The data representation is not perfect:
- Rate: The rate representation does not have much fidelity. Two is distinguishable from one and ten is distinguishable from two, but two hundred is not distinguishable from ten. In the case of the myspace/llwnd anomaly, this is perfect. But even though we’ve significantly lowered the noise floor, an attacker could still hide in the noise at the cost of exfil bandwidth. This is mitigated by “flashing” new requests, but that technique only applies to real-time analysis. UPDATE: More recent research has identified another characteristic that would be of use: count of hostnames per domain. Any DNS tunnel will have one unique hostname per request (as long as there is a data payload), while most domains will have just a few. A good update to this research would be to include this metric, it would also reduce the of the Rate gap.
- Window of analysis: In it’s current form, an analyst must watch the console at all times. If the request data was maintained in persistent storage instead of temporarily stored in memory, someone could view arbitrary time windows.
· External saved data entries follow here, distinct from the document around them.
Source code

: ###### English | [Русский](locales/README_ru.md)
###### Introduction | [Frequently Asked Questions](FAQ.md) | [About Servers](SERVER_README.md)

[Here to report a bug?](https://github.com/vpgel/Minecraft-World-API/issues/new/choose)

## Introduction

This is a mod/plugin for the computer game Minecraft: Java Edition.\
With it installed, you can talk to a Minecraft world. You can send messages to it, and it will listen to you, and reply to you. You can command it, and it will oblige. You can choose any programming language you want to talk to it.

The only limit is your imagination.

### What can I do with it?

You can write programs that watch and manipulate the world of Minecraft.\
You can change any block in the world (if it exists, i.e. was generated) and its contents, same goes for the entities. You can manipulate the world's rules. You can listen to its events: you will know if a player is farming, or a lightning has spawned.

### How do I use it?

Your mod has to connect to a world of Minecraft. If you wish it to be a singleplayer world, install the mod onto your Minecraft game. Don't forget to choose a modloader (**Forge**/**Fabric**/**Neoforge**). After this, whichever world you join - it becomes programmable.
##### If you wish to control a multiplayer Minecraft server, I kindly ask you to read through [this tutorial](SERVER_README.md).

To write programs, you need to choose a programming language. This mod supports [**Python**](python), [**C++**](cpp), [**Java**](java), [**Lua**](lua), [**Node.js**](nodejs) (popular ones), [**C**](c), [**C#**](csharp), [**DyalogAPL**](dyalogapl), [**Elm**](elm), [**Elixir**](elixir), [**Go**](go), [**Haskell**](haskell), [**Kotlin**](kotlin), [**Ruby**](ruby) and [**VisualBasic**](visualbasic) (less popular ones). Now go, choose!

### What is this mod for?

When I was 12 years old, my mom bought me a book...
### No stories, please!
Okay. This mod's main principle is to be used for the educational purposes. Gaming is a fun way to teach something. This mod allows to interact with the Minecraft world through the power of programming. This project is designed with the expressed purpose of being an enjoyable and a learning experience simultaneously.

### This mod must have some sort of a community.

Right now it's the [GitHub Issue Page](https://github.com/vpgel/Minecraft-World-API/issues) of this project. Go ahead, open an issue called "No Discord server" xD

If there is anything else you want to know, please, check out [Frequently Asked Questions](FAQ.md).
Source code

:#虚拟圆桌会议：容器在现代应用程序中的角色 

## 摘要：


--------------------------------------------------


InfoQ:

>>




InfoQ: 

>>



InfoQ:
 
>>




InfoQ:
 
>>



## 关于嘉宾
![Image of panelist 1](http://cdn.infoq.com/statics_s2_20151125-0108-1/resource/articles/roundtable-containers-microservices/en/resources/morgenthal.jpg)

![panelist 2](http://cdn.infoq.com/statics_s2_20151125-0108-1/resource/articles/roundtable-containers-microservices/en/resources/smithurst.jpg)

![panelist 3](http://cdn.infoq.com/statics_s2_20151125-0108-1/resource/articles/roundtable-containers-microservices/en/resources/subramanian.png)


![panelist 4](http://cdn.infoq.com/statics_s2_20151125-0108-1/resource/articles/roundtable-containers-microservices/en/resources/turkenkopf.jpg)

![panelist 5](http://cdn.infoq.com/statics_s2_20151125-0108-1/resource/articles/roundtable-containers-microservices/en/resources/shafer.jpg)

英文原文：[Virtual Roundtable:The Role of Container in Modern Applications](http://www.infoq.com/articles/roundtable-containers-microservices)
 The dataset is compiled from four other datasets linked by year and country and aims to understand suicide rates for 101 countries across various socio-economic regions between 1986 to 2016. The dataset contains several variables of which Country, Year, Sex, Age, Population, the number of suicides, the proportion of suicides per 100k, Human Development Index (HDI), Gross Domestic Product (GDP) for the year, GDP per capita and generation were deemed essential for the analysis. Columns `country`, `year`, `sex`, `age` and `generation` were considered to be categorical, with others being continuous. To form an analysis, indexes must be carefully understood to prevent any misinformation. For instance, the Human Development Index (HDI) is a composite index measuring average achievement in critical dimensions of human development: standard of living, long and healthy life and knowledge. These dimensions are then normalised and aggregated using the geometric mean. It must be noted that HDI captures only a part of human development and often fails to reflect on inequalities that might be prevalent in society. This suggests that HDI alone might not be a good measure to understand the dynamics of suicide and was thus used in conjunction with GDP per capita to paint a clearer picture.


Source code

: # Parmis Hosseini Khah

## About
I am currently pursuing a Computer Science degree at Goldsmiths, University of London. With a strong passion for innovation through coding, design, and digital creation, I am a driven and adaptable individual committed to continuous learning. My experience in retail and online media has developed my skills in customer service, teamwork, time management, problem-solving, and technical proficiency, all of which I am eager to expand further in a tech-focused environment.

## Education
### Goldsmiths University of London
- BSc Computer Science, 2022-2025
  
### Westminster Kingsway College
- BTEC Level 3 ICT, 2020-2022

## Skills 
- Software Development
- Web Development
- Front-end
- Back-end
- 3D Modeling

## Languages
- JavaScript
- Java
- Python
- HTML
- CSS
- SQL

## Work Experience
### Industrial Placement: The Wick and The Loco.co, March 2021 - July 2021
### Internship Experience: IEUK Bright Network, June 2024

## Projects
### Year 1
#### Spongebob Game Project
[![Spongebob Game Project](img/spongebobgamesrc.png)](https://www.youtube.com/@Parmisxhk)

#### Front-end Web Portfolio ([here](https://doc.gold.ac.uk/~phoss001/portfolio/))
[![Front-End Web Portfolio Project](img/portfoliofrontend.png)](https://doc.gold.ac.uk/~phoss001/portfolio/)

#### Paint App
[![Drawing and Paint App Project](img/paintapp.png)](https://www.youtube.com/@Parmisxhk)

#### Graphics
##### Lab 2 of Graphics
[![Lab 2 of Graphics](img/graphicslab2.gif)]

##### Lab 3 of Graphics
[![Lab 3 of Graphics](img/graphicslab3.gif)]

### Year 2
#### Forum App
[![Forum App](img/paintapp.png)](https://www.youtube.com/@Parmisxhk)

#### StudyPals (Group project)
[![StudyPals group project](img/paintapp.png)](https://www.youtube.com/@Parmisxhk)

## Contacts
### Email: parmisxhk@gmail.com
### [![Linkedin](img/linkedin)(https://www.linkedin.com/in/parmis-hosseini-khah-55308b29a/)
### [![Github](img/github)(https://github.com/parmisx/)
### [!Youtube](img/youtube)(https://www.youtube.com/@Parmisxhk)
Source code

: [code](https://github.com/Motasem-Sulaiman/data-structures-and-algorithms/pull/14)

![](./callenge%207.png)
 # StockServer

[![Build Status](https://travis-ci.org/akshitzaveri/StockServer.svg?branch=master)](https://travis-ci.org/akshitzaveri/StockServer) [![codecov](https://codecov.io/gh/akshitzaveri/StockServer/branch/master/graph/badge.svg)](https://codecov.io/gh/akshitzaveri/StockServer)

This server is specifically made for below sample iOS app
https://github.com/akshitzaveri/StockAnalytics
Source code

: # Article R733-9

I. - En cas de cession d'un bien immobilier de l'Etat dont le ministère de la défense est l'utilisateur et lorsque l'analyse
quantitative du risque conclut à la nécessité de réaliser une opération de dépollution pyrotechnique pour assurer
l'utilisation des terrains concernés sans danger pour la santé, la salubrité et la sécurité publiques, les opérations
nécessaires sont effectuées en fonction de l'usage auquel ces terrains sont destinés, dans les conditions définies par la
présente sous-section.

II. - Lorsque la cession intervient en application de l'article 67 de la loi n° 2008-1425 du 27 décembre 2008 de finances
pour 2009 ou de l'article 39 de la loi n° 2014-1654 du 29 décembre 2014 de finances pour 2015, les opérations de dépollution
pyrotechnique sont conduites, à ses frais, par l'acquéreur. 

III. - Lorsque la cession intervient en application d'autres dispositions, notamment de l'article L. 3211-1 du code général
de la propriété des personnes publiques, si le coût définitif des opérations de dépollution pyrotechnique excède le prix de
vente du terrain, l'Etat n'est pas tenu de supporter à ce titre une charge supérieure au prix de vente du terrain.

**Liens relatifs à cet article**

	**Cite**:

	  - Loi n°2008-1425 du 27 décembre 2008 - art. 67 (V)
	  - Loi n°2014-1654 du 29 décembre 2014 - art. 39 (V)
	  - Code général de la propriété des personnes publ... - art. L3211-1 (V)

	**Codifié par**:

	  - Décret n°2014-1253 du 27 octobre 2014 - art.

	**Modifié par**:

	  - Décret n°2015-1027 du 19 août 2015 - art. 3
The same visualization scales to represent thousands of requests without much visual clutter.
- Presumption of capture location: by giving the destination IP such predominance, I’ve limited the location your collector can sit to outside your external DNS server.
If I were responsible for managing a network perimeter day-to-day, I would want something like this to monitor my DNS traffic. Unfortunately, industry has shipped very few tools to get this kind of insight. Admins: ask industry for better traffic monitoring tools. Be smart enough to use them and give good feedback. Vendors: ignore the media-generated fear of day from the latest malware author to grab headlines and study the adversary. Network security is not a boring support function, but a tactical engagement. The ramifications of a tactical mindset are immense, and we need the industrial base to adopt it.
I appreciate criticisms, suggestions or screenshots of your own network traffic!